I got tired of setting up and tearing down the LCD for the kids in the bunkhouse so I decided to install in on a folding ceiling mount. This way everything is always all setup and I just have to fold it up when heading out. Below are the pics....


----------



## Ridgway-Rangers (Apr 18, 2008)

Very nice!


----------



## Up State NY Camper (Apr 7, 2010)

WOW!!!


----------



## Joe/GA (Aug 14, 2009)

Very nice job! Did you have to fish cables or is that external?


----------



## Rob_G (Feb 16, 2006)

Joe/GA said:


> Very nice job! Did you have to fish cables or is that external?


Everything is external but as you can see, it's VERY hard to see anything. Interesting concept though! //wheels start turning//


----------



## battalionchief3 (Jun 27, 2006)

A fish tape and mount the cable/110v outlet on the ceiling with a wall plate. Nice job.


----------



## Rob_G (Feb 16, 2006)

Joe/GA said:


> A fish tape and mount the cable/110v outlet on the ceiling with a wall plate.
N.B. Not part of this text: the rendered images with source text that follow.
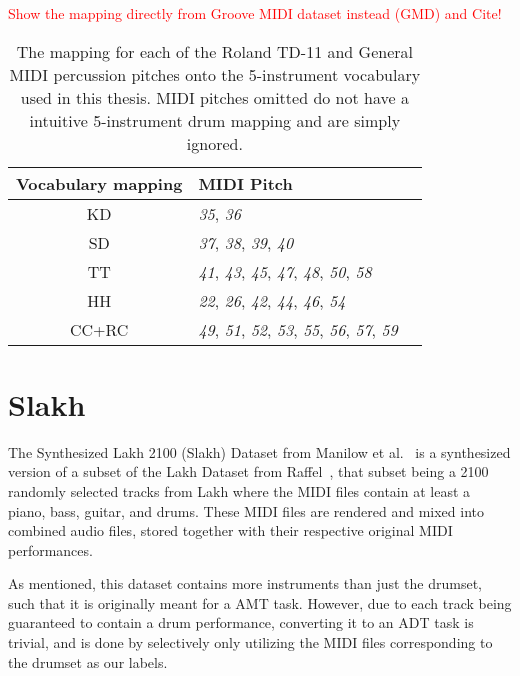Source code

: \textcolor{red}{Show the mapping directly from Groove MIDI dataset instead (GMD) and Cite!}

\begin{table}[H]
    \centering
    \hspace*{-0.6cm}
    \begin{tabular}{c|ll}
        Vocabulary mapping & MIDI Pitch \\
        \hline
        \acrfull{KD} & \textit{35}, \textit{36} \\
        \acrfull{SD} & \textit{37}, \textit{38}, \textit{39}, \textit{40} \\
        \acrfull{TT} & \textit{41}, \textit{43}, \textit{45}, \textit{47}, \textit{48}, \textit{50}, \textit{58} \\
        \acrfull{HH} & \textit{22}, \textit{26}, \textit{42}, \textit{44}, \textit{46}, \textit{54} \\
        \acrfull{CC+RC} & \textit{49}, \textit{51}, \textit{52}, \textit{53}, \textit{55}, \textit{56}, \textit{57}, \textit{59} \\
    \end{tabular}
    \caption{The mapping for each of the Roland TD-11 and General MIDI percussion pitches onto the 5-instrument vocabulary used in this thesis. MIDI pitches omitted do not have a intuitive 5-instrument drum mapping and are simply ignored.}
    \label{RolandMIDIMapping}
\end{table}

\section{Slakh}

The Synthesized Lakh 2100 (Slakh) Dataset from Manilow et al.~\cite{8937170} is a synthesized version of a subset of the Lakh Dataset from Raffel~\cite{raffel2016learning}, that subset being a 2100 randomly selected tracks from Lakh where the MIDI files contain at least a piano, bass, guitar, and drums. These MIDI files are rendered and mixed into combined audio files, stored together with their respective original MIDI performances.

As mentioned, this dataset contains more instruments than just the drumset, such that it is originally meant for a \gls{AMT} task. However, due to each track being guaranteed to contain a drum performance, converting it to an \gls{ADT} task is trivial, and is done by selectively only utilizing the MIDI files corresponding to the drumset as our labels.

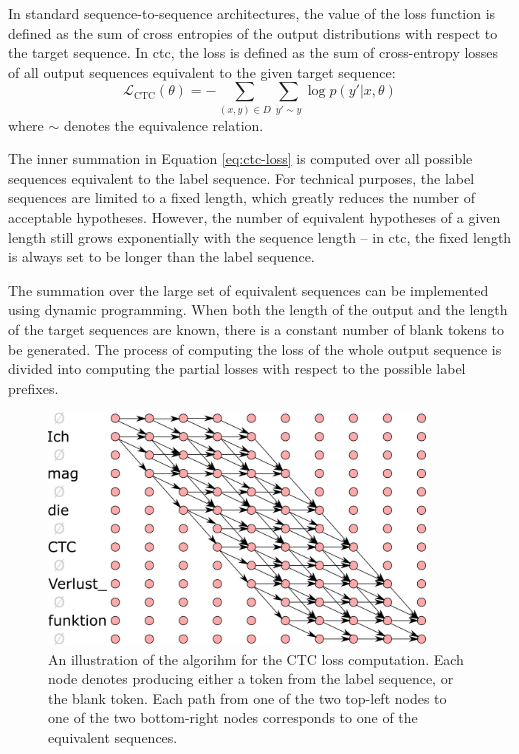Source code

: In standard sequence-to-sequence architectures, the value of the loss function
is defined as the sum of cross entropies of the output distributions with
respect to the target sequence.%
In \ac{ctc}, the
loss is defined as the sum of cross-entropy losses of all output sequences
equivalent to the given target sequence:
%
\begin{equation}
  \mathcal{L}_{\text{CTC}}({\theta}) = - \sum_{(x, y) \in D} \sum_{y' \sim y}  \log p(y' | x, \theta)
  \label{eq:ctc-loss}
\end{equation}
%
where $\sim$ denotes the equivalence relation.

The inner summation in Equation \ref{eq:ctc-loss} is computed over all possible
sequences equivalent to the label sequence. For technical purposes, the label
sequences are limited to a fixed length, which greatly reduces the number of
acceptable hypotheses. However, the number of equivalent hypotheses of a given
length still grows exponentially with the sequence length -- in \ac{ctc}, the
fixed length is always set to be longer than the label sequence.


The summation over the large set of equivalent sequences can be implemented
using dynamic programming. When both the length of the output and the length of
the target sequences are known, there is a constant number of blank tokens to
be generated. The process of computing the loss of the whole output sequence is
divided into computing the partial losses with respect to the possible label
prefixes.

\begin{figure}
  \centering

  \includegraphics[width=10cm]{img/ctc_schema.png}

  \caption{An illustration of the algorihm for the CTC loss computation. Each
    node denotes producing either a token from the label sequence, or the blank
    token. Each path from one of the two top-left nodes to one of the two
    bottom-right nodes corresponds to one of the equivalent sequences.  }
  \label{fig:ctc-dynamic-programming}
\end{figure}

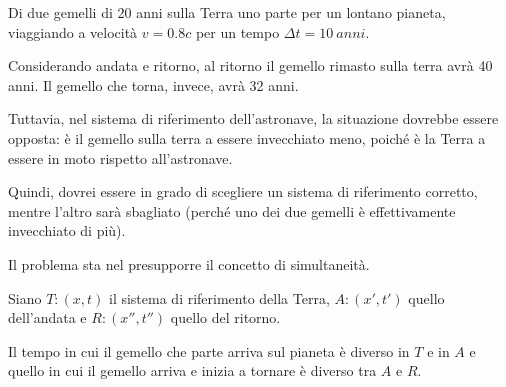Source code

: Di due gemelli di 20 anni sulla Terra uno parte per un lontano pianeta, viaggiando a velocità $v = 0.8 c$ per un tempo $\Delta t = \qty{10}{anni}$.

Considerando andata e ritorno, al ritorno il gemello rimasto sulla terra avrà 40 anni.
Il gemello che torna, invece, avrà 32 anni.

Tuttavia, nel sistema di riferimento dell'astronave, la situazione dovrebbe essere opposta: è il gemello sulla terra a essere invecchiato meno, poiché è la Terra a essere in moto rispetto all'astronave.

Quindi, dovrei essere in grado di scegliere un sistema di riferimento corretto, mentre l'altro sarà sbagliato (perché uno dei due gemelli è effettivamente invecchiato di più).

Il problema sta nel presupporre il concetto di simultaneità.

Siano $T: (x, t)$ il sistema di riferimento della Terra, $A: (x', t')$ quello dell'andata e $R: (x'', t'')$ quello del ritorno.

Il tempo in cui il gemello che parte arriva sul pianeta è diverso in $T$ e in $A$ e quello in cui il gemello arriva e inizia a tornare è diverso tra $A$ e $R$.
Nice job.


Oh... now I get it. I thought you guys we're referring to hard wiring the power and cable connections. The cable/110V was already wired on the ceiling with wall plates. That's what made this so easy/no brainer. Didn't have to do a thing!









The trick was finding the aluminum beams to mount this ceiling mount in. Turns out everything was run 16" on center as normal.


----------



## Norsemen (Mar 1, 2010)

Rob_G said:


> I got tired of setting up and tearing down the LCD for the kids in the bunkhouse so I decided to install in on a folding ceiling mount. This way everything is always all setup and I just have to fold it up when heading out. Below are the pics....


Very nice. My 11 year old son just walked by and said, "We gotta do that. Awesome."


----------



## Rob_G (Feb 16, 2006)

Norsemen said:


> Very nice. My 11 year old son just walked by and said, "We gotta do that. Awesome."


Well I'll be up the road from you in Warrens for Memorial Day Weekend if you want to come by and check it out!


----------